▶ **ASSIGNMENT**:
Below are some records. Say how many of their lines contain the string "headers", and give nothing but the number.

BEGIN PROVIDED RECORDS

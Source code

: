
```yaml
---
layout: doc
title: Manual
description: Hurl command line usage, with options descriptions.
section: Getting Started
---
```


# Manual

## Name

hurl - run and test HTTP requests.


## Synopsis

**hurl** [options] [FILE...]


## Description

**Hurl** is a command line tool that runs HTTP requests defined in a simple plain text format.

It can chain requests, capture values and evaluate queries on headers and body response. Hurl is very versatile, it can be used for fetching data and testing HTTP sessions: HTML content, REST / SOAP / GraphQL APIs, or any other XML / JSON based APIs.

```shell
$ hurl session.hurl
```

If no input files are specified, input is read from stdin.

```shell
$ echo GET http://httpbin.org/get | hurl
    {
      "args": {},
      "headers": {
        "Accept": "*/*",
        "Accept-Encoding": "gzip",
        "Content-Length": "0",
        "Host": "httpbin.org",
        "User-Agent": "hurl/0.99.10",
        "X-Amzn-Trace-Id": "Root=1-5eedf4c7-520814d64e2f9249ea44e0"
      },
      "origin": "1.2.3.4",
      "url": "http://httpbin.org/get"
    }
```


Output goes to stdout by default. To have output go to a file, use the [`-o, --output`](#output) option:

END PROVIDED RECORDS

▶ **WRITTEN ANSWER**:
2